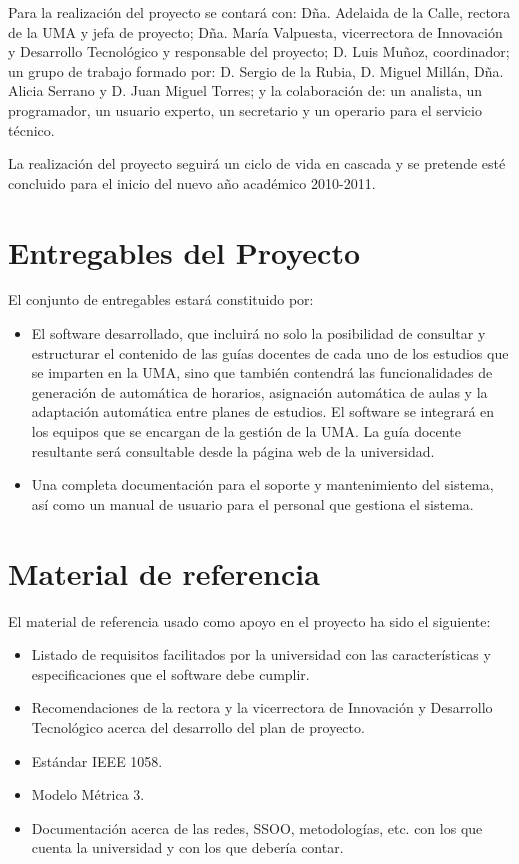 \documentclass[11pt,a4paper,spanish,twoside]{report}
\begin{document}
Para la realización del proyecto se contará con: Dña. Adelaida de la Calle, 
rectora de la UMA y jefa de proyecto; Dña. María Valpuesta, vicerrectora de 
Innovación y Desarrollo Tecnológico y responsable del proyecto; D. Luis 
Muñoz, coordinador; un grupo de trabajo formado por: D. Sergio de la Rubia, 
D. Miguel Millán, Dña. Alicia Serrano y D. Juan Miguel Torres; y la 
colaboración de: un analista, un programador, un usuario experto, un 
secretario y un operario para el servicio técnico.

La realización del proyecto seguirá un ciclo de vida en cascada y se pretende 
esté concluido para el inicio del nuevo año académico 2010-2011.

\section{Entregables del Proyecto}
El conjunto de entregables estará constituido por:
\begin{itemize}
\item El software desarrollado, que incluirá no solo la posibilidad de 
consultar y estructurar el contenido de las guías docentes de cada uno de los 
estudios que se imparten en la UMA, sino que también contendrá las 
funcionalidades de generación de automática de horarios, asignación automática 
de aulas y la adaptación automática entre planes de estudios. El software se 
integrará en los equipos que se encargan de la gestión de la UMA. La guía 
docente resultante será consultable desde la página web de la universidad.
\item Una completa documentación para el soporte y mantenimiento del sistema, 
así como un manual de usuario para el personal que gestiona el sistema.
\end{itemize}

\section{Material de referencia}
El material de referencia usado como apoyo en el proyecto ha sido el siguiente:
\begin{itemize}
\item Listado de requisitos facilitados por la universidad con las 
características y especificaciones que el software debe cumplir.
\item Recomendaciones de la rectora y la vicerrectora de Innovación y 
Desarrollo Tecnológico acerca del desarrollo del plan de proyecto.
\item Estándar IEEE 1058.
\item Modelo Métrica 3.
\item Documentación acerca de las redes, SSOO, metodologías, etc. con los que 
cuenta la universidad y con los que debería contar.
\end{itemize}
\end{document}
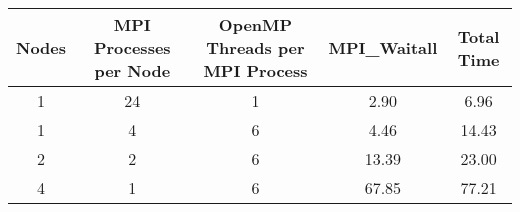 \begin{tabular}{ccccc}
    \toprule
    \textbf{Nodes} & \textbf{MPI Processes per Node} & \textbf{OpenMP Threads per MPI Process} & \textbf{MPI\_Waitall} & \textbf{Total Time} \\
    \midrule
    1 & 24 & 1 & 2.90 & 6.96 \\
    1 & 4 & 6 & 4.46 & 14.43 \\
    2 & 2 & 6 & 13.39 & 23.00 \\
    4 & 1 & 6 & 67.85 & 77.21 \\
    \bottomrule
\end{tabular}
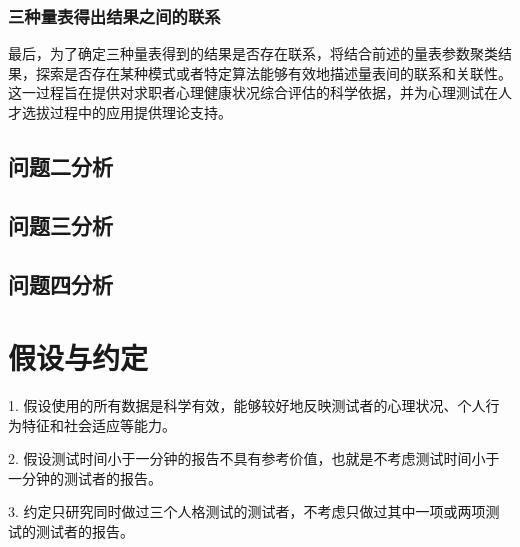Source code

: \documentclass[withoutpreface,bwprint]{cumcmthesis} %
\begin{document}
\subsubsection*{三种量表得出结果之间的联系}

最后，为了确定三种量表得到的结果是否存在联系，将结合前述的量表参数聚类结果，探索是否存在某种模式或者特定算法能够有效地描述量表间的联系和关联性。这一过程旨在提供对求职者心理健康状况综合评估的科学依据，并为心理测试在人才选拔过程中的应用提供理论支持。

\subsection{问题二分析}

\subsection{问题三分析}

\subsection{问题四分析}

\section{假设与约定}
1. 假设使用的所有数据是科学有效，能够较好地反映测试者的心理状况、个人行为特征和社会适应等能力。

2. 假设测试时间小于一分钟的报告不具有参考价值，也就是不考虑测试时间小于一分钟的测试者的报告。

3. 约定只研究同时做过三个人格测试的测试者，不考虑只做过其中一项或两项测试的测试者的报告。
\end{document}
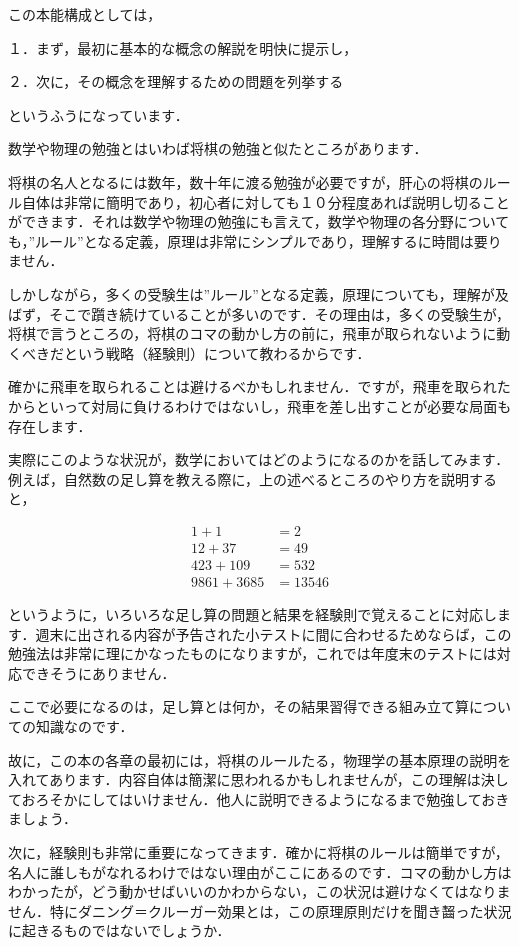 \documentclass[
  b4paperpaper,
  xelatex,ja=standard]{bxjsbook}
\begin{document}
この本能構成としては，

１．まず，最初に基本的な概念の解説を明快に提示し，

２．次に，その概念を理解するための問題を列挙する

というふうになっています．

数学や物理の勉強とはいわば将棋の勉強と似たところがあります．

将棋の名人となるには数年，数十年に渡る勉強が必要ですが，肝心の将棋のルール自体は非常に簡明であり，初心者に対しても１０分程度あれば説明し切ることができます．それは数学や物理の勉強にも言えて，数学や物理の各分野についても，''ルール''となる定義，原理は非常にシンプルであり，理解するに時間は要りません．

しかしながら，多くの受験生は''ルール''となる定義，原理についても，理解が及ばず，そこで躓き続けていることが多いのです．その理由は，多くの受験生が，将棋で言うところの，将棋のコマの動かし方の前に，飛車が取られないように動くべきだという戦略（経験則）について教わるからです．

確かに飛車を取られることは避けるべかもしれません．ですが，飛車を取られたからといって対局に負けるわけではないし，飛車を差し出すことが必要な局面も存在します．

実際にこのような状況が，数学においてはどのようになるのかを話してみます．例えば，自然数の足し算を教える際に，上の述べるところのやり方を説明すると，

\begin{align*}
1+1&=2\\
12+37&=49\\
423+109&=532\\
9861+3685&=13546
\end{align*}

というように，いろいろな足し算の問題と結果を経験則で覚えることに対応します．週末に出される内容が予告された小テストに間に合わせるためならば，この勉強法は非常に理にかなったものになりますが，これでは年度末のテストには対応できそうにありません．

ここで必要になるのは，足し算とは何か，その結果習得できる組み立て算についての知識なのです．

故に，この本の各章の最初には，将棋のルールたる，物理学の基本原理の説明を入れてあります．内容自体は簡潔に思われるかもしれませんが，この理解は決しておろそかにしてはいけません．他人に説明できるようになるまで勉強しておきましょう．

次に，経験則も非常に重要になってきます．確かに将棋のルールは簡単ですが，名人に誰しもがなれるわけではない理由がここにあるのです．コマの動かし方はわかったが，どう動かせばいいのかわからない，この状況は避けなくてはなりません．特にダニング＝クルーガー効果とは，この原理原則だけを聞き齧った状況に起きるものではないでしょうか．
\end{document}
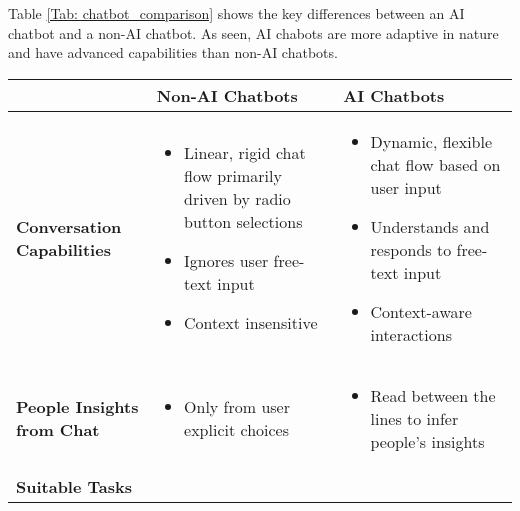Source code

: Table \ref{Tab: chatbot_comparison} shows the key differences between an AI chatbot and a non-AI chatbot. As seen, AI chabots are more adaptive in nature and have advanced capabilities than non-AI chatbots.

\begin{table}[ht]
	\centering
	\begin{adjustbox}{max width=\textwidth}
		\begin{tabular}{|p{3.3cm}|l|l|}
			\hline
			& \textbf{Non-AI Chatbots} & \textbf{AI Chatbots} \\ \hline
			\textbf{Conversation Capabilities} & 
			\begin{minipage}[t]{0.4\textwidth}
				\begin{itemize}
					\item Linear, rigid chat flow primarily driven by radio button selections
					\item Ignores user free-text input
					\item Context insensitive
				\end{itemize}
			\end{minipage} & 
			\begin{minipage}[t]{0.4\textwidth}
				\begin{itemize}
					\item Dynamic, flexible chat flow based on user input
					\item Understands and responds to free-text input
					\item Context-aware interactions
				\end{itemize}
			\end{minipage} \\
			\hline
			\textbf{People Insights from Chat} & 
			\begin{minipage}[t]{0.4\textwidth}
				\begin{itemize}
					\item Only from user explicit choices
				\end{itemize}
			\end{minipage} &
			\begin{minipage}[t]{0.4\textwidth}
				\begin{itemize}
					\item Read between the lines to infer people’s insights
				\end{itemize}
			\end{minipage} \\
			\hline
			\textbf{Suitable Tasks} &
			\begin{minipage}[t]{0.5\textwidth}

\end{minipage}
\end{tabular}
\end{adjustbox}
\end{table}
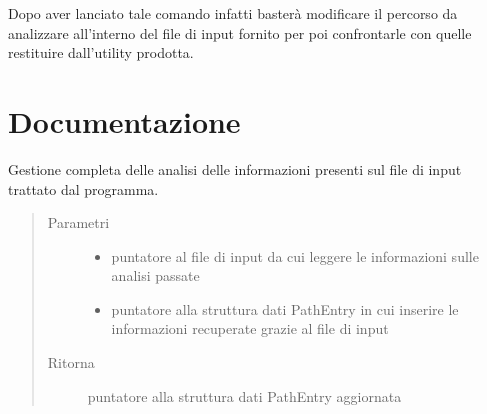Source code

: \documentclass[letterpaper,10pt,italian,openany,oneside]{sphinxmanual}
\begin{document}
Dopo aver lanciato tale comando infatti basterà modificare il percorso da analizzare all’interno del file di input fornito
per poi confrontarle con quelle restituire dall’utility prodotta.


\chapter{Documentazione}
\label{\detokenize{documentazione:documentazione}}\label{\detokenize{documentazione::doc}}

\begin{fulllineitems}
\label{\detokenize{documentazione:c.readInputFile}}
Gestione completa delle analisi delle informazioni presenti sul file di input trattato dal programma.
\begin{quote}\begin{description}
\item[{Parametri}] \leavevmode\begin{itemize}
\item {} 
 \textendash{} puntatore al file di input da cui leggere le informazioni sulle analisi passate

\item {} 
 \textendash{} puntatore alla struttura dati PathEntry in cui inserire le informazioni recuperate grazie al file di input

\end{itemize}

\item[{Ritorna}] \leavevmode
puntatore alla struttura dati PathEntry aggiornata

\end{description}\end{quote}

\end{fulllineitems}

\end{document}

==================================================

#### [EXERCISE DESCRIPTION]
Copy every line exactly, from the opening line of the entries down to the line holding "rectora de la", and keep the pictures out.

#### [RESULT]
 \documentclass[11pt,a4paper,spanish,twoside]{report}
\begin{document}
Para la realización del proyecto se contará con: Dña. Adelaida de la Calle, 
rectora de la UMA y jefa de proyecto; Dña. María Valpuesta, vicerrectora de 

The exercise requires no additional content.